Denge ve Denetleme Ağı’nın Demokrasi Atölyeleri sonuç raporu açıklandı: Ekonomik kriz tüm katılımcıların sorunu
Denge ve Denetleme Ağı (DDA), “Gözümüz Demokraside” kampanyası kapsamında düzenlediği demokrasi atölyelerinin sonuç raporunu açıkladı. Raporda deprem felaketi, imar affının yasaklanması ve ekonomik kriz öne çıktı.
Denge ve Denetleme Ağı (DDA), “Gözümüz Demokraside” kampanyası kapsamında 15 şehirde düzenlediği 32 demokrasi atölyesinin sonuç raporunu bugün Ankara’da bir otelde yapılan lansman toplantısıyla açıkladı. Raporun sunumunu Prof. Dr. Emre Erdoğan yaptı. Lansmanın ardından sonuç raporuyla ilgili Doç. Dr. Berk Esen, gazeteci Ceren Bayar, STÖ yöneticisi Müjgan Suver ve Prof. Dr. Tanju Tosun'un katılımıyla panel düzenlendi.

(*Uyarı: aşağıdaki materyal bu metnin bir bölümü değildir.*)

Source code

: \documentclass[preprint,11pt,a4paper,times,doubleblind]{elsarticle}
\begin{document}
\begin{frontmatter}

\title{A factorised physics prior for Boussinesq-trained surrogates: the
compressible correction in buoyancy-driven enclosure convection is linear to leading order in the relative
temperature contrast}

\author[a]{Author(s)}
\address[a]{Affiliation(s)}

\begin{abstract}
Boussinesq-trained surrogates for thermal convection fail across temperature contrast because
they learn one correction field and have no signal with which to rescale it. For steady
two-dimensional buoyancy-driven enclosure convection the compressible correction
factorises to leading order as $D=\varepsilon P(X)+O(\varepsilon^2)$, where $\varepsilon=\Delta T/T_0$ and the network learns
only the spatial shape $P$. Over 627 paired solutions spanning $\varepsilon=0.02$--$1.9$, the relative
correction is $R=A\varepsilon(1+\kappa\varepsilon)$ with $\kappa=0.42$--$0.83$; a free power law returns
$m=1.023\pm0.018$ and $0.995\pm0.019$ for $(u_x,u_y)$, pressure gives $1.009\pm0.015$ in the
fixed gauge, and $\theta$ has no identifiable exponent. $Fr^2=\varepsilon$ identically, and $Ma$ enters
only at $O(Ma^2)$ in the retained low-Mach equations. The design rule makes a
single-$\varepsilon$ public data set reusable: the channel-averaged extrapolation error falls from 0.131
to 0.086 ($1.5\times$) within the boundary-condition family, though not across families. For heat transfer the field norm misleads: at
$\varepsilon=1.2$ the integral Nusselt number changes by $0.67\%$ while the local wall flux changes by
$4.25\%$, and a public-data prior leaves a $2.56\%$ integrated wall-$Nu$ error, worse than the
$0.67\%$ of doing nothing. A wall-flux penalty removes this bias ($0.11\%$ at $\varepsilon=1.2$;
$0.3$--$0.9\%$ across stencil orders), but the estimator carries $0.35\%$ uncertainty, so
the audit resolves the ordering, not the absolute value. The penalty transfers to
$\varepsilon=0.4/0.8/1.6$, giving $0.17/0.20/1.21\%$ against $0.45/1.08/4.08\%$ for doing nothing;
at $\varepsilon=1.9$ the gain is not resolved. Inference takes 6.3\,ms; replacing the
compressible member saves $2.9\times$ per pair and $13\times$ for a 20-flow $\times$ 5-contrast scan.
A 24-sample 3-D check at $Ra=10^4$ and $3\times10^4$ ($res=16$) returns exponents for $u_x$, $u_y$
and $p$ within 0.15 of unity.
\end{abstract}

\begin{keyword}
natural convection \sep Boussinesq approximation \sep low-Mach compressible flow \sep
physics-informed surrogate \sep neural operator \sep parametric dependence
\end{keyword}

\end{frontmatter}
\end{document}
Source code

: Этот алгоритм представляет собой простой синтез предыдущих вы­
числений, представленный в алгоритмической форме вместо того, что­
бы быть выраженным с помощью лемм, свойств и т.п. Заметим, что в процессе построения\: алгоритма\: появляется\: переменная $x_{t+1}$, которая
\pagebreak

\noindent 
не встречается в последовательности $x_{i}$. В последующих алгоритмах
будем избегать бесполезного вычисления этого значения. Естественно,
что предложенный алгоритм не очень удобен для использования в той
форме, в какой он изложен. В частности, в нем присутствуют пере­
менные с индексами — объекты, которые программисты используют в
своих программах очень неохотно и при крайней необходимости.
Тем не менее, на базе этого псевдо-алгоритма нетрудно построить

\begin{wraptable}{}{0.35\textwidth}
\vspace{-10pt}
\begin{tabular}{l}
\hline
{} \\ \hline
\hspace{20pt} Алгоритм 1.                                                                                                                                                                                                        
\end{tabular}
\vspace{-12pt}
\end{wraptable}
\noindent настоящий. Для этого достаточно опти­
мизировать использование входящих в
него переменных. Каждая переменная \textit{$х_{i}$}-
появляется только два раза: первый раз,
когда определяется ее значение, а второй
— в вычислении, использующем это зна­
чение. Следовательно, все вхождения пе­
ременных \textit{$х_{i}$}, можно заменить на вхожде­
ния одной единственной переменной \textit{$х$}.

Raporda “6 Şubat depremlerinin ardından yürütülen bütün atölyelerde afet bakanlığının kurulması, imar affının yasaklanması ve yapı denetim faaliyetlerinin arttırılması başlıkları öne çıktı. Bir diğer yandan, temel haklar alanında güncel tartışma alanları olan İstanbul Sözleşmesi’ne geri dönülmesi, 6284 sayılı kanunun kapsamının geliştirilmesi ve LGBTİ+’lara uygulanan ayrımcılık ve hükümetin baskısı spesifik başlıklar olarak ön plana çıktı. Ülke gündeminin en önemli sorunlarından birisi olan ekonomik kriz ise sorun ve çözüm önerileriyle katılımcıların birincil konusu oldu” değerlendirmesi yapıldı.

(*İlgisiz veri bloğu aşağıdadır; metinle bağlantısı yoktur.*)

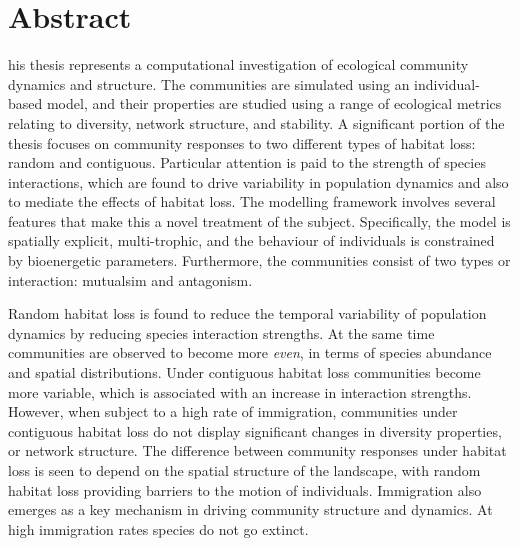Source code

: %
%
%

\chapter*{Abstract}
\begin{SingleSpace}
his thesis represents a computational investigation of ecological community dynamics and structure. The communities are simulated using an individual-based model, and their properties are studied using a range of ecological metrics relating to diversity, network structure, and stability. A significant portion of the thesis focuses on community responses to two different types of habitat loss: random and contiguous. Particular attention is paid to the strength of species interactions, which are found to drive variability in population dynamics and also to mediate the effects of habitat loss. The modelling framework involves several features that make this a novel treatment of the subject. Specifically, the model is spatially explicit, multi-trophic, and the behaviour of individuals is constrained by bioenergetic parameters. Furthermore, the communities consist of two types or interaction: mutualsim and antagonism. 


Random habitat loss is found to reduce the temporal variability of population dynamics by reducing species interaction strengths. At the same time communities are observed to become more \emph{even}, in terms of species abundance and spatial distributions. Under contiguous habitat loss communities become more variable, which is associated with an increase in interaction strengths. However, when subject to a high rate of immigration, communities under contiguous habitat loss do not display significant changes in diversity properties, or network structure.  The difference between community responses under habitat loss is seen to depend on the spatial structure of the landscape, with random habitat loss providing barriers to the motion of individuals. Immigration also emerges as a key mechanism in driving community structure and dynamics. At high immigration rates species do not go extinct.


\end{SingleSpace}
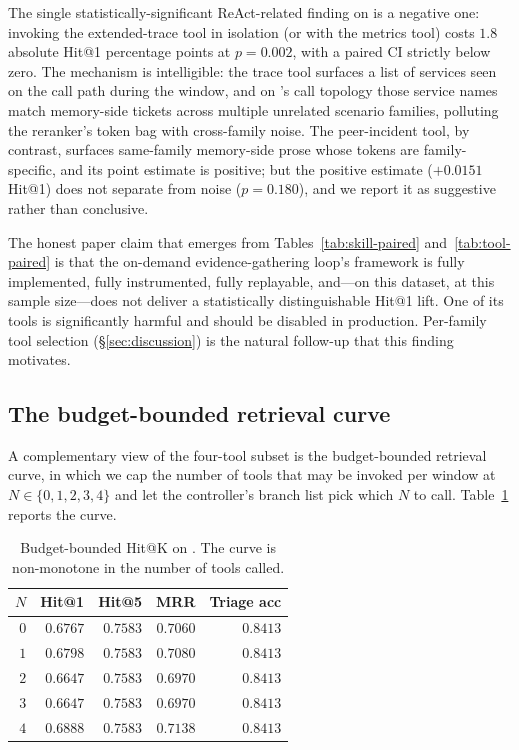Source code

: The single statistically-significant ReAct-related finding on \dsob{} is a negative one: invoking the extended-trace tool in isolation (or with the metrics tool) costs $1.8$ absolute Hit@1 percentage points at $p = 0.002$, with a paired CI strictly below zero. The mechanism is intelligible: the trace tool surfaces a list of services seen on the call path during the window, and on \dsob{}'s call topology those service names match memory-side tickets across multiple unrelated scenario families, polluting the reranker's token bag with cross-family noise. The peer-incident tool, by contrast, surfaces same-family memory-side prose whose tokens are family-specific, and its point estimate is positive; but the positive estimate ($+0.0151$ Hit@1) does not separate from noise ($p = 0.180$), and we report it as suggestive rather than conclusive.

The honest paper claim that emerges from Tables~\ref{tab:skill-paired} and~\ref{tab:tool-paired} is that the on-demand evidence-gathering loop's framework is fully implemented, fully instrumented, fully replayable, and---on this dataset, at this sample size---does not deliver a statistically distinguishable Hit@1 lift. One of its tools is significantly harmful and should be disabled in production. Per-family tool selection (\S\ref{sec:discussion}) is the natural follow-up that this finding motivates.

\subsection{The budget-bounded retrieval curve}
\label{sec:results:budget}

A complementary view of the four-tool subset is the budget-bounded retrieval curve, in which we cap the number of tools that may be invoked per window at $N \in \{0, 1, 2, 3, 4\}$ and let the controller's branch list pick which $N$ to call. Table~\ref{tab:budget-ob} reports the curve.

\begin{table}[ht]
  \centering
  \caption{Budget-bounded Hit@K on \dsob{}. The curve is non-monotone in the number of tools called.}
  \label{tab:budget-ob}
  \small
  \begin{tabular}{rrrrr}
    \toprule
    $N$ & Hit@1 & Hit@5 & MRR & Triage acc \\
    \midrule
    $0$ & $0.6767$ & $0.7583$ & $0.7060$ & $0.8413$ \\
    $1$ & $0.6798$ & $0.7583$ & $0.7080$ & $0.8413$ \\
    $2$ & $\mathbf{0.6647}$ & $0.7583$ & $0.6970$ & $0.8413$ \\
    $3$ & $\mathbf{0.6647}$ & $0.7583$ & $0.6970$ & $0.8413$ \\
    $4$ & $0.6888$ & $0.7583$ & $0.7138$ & $0.8413$ \\
    \bottomrule
  \end{tabular}
\end{table}

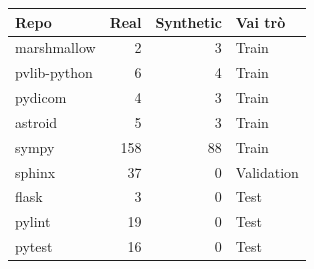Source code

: \begin{tabular}{lrrl}\toprule
Repo & Real & Synthetic & Vai trò\\\midrule
marshmallow & 2 & 3 & Train\\
pvlib-python & 6 & 4 & Train\\
pydicom & 4 & 3 & Train\\
astroid & 5 & 3 & Train\\
sympy & 158 & 88 & Train\\
sphinx & 37 & 0 & Validation\\
flask & 3 & 0 & Test\\
pylint & 19 & 0 & Test\\
pytest & 16 & 0 & Test\\
\bottomrule\end{tabular}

Raporun sunumunu yapan Erdoğan, şunları söyledi:
“Çok kıymetli bir deneyim olduğunu düşünüyorum. 400 kişinin katılımıyla yapılan bir iş bu. Yapılabiliyor, yapılabildiği zaman da görüyorsunuz; gayet zengin bir içerik çıkabiliyor. Siyasal yapının yukarıdan aşağıya, uzmanların ‘Doğrusu budur’ demeleri yerine aşağıdan yukarıya, eli sıcak olanların, deneyim sahibi olanların, bu sorunlarla sahada yüzleşenlerin, bu sorunlardan, zarar görenlerin yapması çok daha gerçekçi ve sağlıklı oluyor.”
“VATANDAŞLAR OLARAK DENEYİMLEDİĞİMİZ BİRÇOK SORUN HEPİMİZİ ETKİLİYOR ANCAK BİZ BU SORUNLAR ÜZERİNDE KONUŞAMAZ HALE GELİYORUZ”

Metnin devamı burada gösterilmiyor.